◆ RECORDS FOR THE EXERCISE
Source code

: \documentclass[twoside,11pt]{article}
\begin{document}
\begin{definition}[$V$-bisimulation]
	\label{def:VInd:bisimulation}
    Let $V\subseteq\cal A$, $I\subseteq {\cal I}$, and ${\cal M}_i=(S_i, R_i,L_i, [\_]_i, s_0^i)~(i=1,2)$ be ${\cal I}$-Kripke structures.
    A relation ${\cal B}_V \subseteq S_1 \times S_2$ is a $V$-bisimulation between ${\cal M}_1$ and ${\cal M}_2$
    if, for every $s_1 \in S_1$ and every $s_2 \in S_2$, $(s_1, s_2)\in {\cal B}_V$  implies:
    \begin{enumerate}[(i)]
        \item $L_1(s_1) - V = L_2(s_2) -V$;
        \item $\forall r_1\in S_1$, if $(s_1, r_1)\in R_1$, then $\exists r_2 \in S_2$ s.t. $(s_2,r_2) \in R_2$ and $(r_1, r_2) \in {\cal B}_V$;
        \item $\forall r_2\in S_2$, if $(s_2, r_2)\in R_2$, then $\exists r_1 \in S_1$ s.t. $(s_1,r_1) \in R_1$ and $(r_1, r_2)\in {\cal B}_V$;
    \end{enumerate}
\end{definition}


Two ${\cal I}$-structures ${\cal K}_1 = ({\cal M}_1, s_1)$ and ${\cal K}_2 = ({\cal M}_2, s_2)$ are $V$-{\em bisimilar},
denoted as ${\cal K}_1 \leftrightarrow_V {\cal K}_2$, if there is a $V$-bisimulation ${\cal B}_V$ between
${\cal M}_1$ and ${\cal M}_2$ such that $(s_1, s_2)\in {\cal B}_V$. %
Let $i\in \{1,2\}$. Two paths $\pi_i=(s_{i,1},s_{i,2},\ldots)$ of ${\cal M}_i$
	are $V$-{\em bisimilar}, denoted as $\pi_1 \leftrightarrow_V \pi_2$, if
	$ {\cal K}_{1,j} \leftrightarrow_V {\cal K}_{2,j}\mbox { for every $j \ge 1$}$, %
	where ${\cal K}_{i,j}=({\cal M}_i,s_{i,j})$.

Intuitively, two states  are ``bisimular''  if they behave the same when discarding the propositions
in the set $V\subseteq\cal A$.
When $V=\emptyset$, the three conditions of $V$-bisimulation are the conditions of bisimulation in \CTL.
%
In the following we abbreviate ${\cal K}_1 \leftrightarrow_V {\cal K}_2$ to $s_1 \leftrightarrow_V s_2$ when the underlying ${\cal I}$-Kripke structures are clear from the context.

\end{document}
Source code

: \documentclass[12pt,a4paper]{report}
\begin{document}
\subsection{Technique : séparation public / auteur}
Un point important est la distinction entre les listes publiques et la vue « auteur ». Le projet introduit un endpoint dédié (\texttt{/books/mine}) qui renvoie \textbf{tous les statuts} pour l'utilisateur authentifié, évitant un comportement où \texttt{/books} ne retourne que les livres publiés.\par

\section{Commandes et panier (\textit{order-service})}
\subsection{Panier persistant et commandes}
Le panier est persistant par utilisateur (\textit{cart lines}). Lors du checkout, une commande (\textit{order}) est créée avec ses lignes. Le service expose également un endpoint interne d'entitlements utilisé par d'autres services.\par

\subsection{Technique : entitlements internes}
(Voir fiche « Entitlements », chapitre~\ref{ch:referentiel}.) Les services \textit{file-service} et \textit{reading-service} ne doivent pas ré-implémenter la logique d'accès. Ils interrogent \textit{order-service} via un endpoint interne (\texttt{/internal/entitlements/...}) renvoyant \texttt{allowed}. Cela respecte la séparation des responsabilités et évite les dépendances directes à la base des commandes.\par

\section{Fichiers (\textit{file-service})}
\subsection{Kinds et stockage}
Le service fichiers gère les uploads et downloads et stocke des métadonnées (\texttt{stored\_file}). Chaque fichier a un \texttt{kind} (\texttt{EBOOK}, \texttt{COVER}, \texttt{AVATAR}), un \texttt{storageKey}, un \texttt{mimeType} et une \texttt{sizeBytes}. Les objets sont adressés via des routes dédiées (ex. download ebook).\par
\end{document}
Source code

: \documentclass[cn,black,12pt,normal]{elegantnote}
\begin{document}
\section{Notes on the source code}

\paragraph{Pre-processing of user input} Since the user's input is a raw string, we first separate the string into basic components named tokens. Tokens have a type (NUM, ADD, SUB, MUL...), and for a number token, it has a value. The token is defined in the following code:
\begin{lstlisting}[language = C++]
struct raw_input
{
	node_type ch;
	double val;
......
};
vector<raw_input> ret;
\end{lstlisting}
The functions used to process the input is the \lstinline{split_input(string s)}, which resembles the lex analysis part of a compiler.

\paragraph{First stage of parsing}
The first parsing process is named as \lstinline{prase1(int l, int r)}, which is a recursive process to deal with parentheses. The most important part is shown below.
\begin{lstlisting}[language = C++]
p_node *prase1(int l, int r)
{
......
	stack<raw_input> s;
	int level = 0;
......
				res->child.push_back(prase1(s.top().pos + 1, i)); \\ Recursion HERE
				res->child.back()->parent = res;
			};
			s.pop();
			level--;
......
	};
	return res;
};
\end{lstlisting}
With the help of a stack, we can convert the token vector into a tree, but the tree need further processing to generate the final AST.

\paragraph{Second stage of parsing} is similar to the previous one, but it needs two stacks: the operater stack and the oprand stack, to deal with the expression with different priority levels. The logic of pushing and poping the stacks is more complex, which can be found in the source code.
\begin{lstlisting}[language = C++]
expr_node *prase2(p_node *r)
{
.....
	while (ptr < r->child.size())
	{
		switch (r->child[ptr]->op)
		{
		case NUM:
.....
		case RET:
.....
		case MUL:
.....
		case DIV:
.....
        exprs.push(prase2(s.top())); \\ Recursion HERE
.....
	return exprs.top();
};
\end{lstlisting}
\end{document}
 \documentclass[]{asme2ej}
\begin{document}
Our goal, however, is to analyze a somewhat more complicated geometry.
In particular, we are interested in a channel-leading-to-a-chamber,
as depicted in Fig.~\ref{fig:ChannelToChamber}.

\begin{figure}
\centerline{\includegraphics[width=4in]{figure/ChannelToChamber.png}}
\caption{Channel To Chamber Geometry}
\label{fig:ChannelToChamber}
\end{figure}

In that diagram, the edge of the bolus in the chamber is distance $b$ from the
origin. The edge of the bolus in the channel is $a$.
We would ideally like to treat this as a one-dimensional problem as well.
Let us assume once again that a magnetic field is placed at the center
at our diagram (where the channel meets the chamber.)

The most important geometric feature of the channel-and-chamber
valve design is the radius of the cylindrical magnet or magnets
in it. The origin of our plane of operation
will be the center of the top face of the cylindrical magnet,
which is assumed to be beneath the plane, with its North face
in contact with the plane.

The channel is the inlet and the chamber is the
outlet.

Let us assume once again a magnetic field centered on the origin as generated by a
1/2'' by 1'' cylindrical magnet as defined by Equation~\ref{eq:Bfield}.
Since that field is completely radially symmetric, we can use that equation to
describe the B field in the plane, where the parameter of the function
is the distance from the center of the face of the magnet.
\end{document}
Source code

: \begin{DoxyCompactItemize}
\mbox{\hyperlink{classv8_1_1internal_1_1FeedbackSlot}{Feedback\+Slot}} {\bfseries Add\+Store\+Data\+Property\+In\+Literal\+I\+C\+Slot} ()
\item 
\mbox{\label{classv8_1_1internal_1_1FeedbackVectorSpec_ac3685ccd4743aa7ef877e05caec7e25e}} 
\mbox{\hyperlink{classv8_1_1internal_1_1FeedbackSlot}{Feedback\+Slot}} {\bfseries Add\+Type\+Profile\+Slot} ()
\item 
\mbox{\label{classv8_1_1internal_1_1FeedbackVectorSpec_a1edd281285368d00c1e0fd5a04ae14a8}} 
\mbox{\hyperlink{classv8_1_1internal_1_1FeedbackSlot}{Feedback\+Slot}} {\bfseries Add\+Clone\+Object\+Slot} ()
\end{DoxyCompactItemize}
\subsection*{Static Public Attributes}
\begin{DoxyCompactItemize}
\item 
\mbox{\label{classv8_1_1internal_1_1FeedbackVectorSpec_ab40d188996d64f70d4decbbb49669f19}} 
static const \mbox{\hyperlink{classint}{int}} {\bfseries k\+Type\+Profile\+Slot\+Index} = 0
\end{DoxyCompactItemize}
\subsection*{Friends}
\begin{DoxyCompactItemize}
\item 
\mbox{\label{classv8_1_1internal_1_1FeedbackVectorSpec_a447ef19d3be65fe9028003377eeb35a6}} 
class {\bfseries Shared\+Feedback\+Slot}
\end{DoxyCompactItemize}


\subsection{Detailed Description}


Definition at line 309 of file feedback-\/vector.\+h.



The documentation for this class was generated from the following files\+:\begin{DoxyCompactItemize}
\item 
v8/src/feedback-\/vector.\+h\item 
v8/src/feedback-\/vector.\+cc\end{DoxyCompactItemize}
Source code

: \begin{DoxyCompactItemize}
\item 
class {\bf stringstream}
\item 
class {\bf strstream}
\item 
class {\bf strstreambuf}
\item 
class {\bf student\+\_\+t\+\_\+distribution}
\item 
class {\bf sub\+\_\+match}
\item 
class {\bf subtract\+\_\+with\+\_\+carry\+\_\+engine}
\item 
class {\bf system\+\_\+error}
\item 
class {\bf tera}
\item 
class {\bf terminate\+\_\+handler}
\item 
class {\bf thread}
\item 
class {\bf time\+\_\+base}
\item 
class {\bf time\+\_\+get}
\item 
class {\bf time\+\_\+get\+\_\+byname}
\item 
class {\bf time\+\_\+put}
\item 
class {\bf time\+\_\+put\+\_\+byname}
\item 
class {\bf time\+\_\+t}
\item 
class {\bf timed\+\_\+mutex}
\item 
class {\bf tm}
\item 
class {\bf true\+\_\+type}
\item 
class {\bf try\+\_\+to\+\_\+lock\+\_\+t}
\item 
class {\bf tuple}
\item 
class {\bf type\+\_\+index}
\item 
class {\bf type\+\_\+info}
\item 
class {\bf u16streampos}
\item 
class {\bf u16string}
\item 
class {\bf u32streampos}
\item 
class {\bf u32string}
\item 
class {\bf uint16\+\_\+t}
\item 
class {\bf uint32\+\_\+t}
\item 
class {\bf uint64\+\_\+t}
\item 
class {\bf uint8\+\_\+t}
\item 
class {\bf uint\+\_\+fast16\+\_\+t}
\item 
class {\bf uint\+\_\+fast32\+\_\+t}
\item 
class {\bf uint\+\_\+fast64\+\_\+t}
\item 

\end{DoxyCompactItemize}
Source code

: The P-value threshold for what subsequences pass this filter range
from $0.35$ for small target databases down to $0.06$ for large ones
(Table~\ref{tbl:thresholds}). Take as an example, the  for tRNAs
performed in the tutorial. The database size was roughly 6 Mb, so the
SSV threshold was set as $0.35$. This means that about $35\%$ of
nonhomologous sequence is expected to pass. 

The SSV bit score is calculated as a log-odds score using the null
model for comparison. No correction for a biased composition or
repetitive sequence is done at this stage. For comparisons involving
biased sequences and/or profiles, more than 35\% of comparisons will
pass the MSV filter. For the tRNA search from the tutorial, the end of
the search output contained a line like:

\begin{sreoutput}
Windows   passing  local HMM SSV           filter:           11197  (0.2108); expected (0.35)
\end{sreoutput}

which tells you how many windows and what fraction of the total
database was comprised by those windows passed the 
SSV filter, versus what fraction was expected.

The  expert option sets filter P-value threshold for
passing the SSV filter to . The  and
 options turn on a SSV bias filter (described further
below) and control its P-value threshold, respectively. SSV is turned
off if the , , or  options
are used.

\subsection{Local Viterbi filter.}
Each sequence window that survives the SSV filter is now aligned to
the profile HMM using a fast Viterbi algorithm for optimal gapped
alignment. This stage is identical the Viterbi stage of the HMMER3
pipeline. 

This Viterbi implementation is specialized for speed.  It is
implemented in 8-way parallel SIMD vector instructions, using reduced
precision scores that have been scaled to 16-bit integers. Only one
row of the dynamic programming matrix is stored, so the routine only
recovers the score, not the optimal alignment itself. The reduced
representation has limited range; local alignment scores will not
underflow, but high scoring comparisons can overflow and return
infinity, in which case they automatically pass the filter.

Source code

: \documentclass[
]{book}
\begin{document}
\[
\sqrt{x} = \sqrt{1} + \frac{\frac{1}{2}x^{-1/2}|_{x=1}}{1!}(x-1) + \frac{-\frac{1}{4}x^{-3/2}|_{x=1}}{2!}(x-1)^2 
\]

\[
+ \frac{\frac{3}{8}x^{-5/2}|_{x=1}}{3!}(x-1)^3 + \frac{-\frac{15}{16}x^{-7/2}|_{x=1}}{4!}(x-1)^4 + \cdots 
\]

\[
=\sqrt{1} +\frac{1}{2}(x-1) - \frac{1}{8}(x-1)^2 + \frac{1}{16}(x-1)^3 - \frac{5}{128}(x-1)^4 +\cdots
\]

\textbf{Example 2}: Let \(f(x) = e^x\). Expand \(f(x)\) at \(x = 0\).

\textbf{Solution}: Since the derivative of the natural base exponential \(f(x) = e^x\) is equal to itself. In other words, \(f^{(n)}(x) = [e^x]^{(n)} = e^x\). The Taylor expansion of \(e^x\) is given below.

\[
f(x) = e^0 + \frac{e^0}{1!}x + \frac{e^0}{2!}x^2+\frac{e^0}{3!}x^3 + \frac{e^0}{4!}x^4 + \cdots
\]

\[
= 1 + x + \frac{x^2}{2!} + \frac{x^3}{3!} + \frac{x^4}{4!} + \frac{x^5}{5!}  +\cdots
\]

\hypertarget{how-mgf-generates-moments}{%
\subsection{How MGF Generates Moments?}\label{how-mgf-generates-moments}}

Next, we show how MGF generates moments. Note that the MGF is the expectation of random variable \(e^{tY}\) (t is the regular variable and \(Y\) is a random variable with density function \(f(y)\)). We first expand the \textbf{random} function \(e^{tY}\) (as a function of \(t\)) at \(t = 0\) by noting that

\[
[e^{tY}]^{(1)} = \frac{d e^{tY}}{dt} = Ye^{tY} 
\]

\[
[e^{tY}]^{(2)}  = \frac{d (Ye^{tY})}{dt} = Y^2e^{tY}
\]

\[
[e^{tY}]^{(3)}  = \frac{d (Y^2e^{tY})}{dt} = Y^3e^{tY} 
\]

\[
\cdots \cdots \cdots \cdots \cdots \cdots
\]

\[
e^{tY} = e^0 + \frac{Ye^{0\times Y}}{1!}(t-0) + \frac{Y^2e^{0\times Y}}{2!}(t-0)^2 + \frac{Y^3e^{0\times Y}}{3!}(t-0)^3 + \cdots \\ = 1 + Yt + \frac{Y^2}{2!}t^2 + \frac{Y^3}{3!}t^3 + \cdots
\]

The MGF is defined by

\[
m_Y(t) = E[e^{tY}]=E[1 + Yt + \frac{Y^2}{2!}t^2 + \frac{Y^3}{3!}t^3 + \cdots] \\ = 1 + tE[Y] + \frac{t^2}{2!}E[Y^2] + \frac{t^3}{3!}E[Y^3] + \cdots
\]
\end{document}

◆ TASK DETAILS
Your answer should be the lines above, from the line containing "as $\pi_1 \leftrightarrow_V \pi_2$, if" up to and including the line containing "séparation public /", reproduced exactly and with nothing else.

◆ TASK RESPONSE
	are $V$-{\em bisimilar}, denoted as $\pi_1 \leftrightarrow_V \pi_2$, if
	$ {\cal K}_{1,j} \leftrightarrow_V {\cal K}_{2,j}\mbox { for every $j \ge 1$}$, %
	where ${\cal K}_{i,j}=({\cal M}_i,s_{i,j})$.

Intuitively, two states  are ``bisimular''  if they behave the same when discarding the propositions
in the set $V\subseteq\cal A$.
When $V=\emptyset$, the three conditions of $V$-bisimulation are the conditions of bisimulation in \CTL.
%
In the following we abbreviate ${\cal K}_1 \leftrightarrow_V {\cal K}_2$ to $s_1 \leftrightarrow_V s_2$ when the underlying ${\cal I}$-Kripke structures are clear from the context.

\end{document}
Source code

: \documentclass[12pt,a4paper]{report}
\begin{document}
\subsection{Technique : séparation public / auteur}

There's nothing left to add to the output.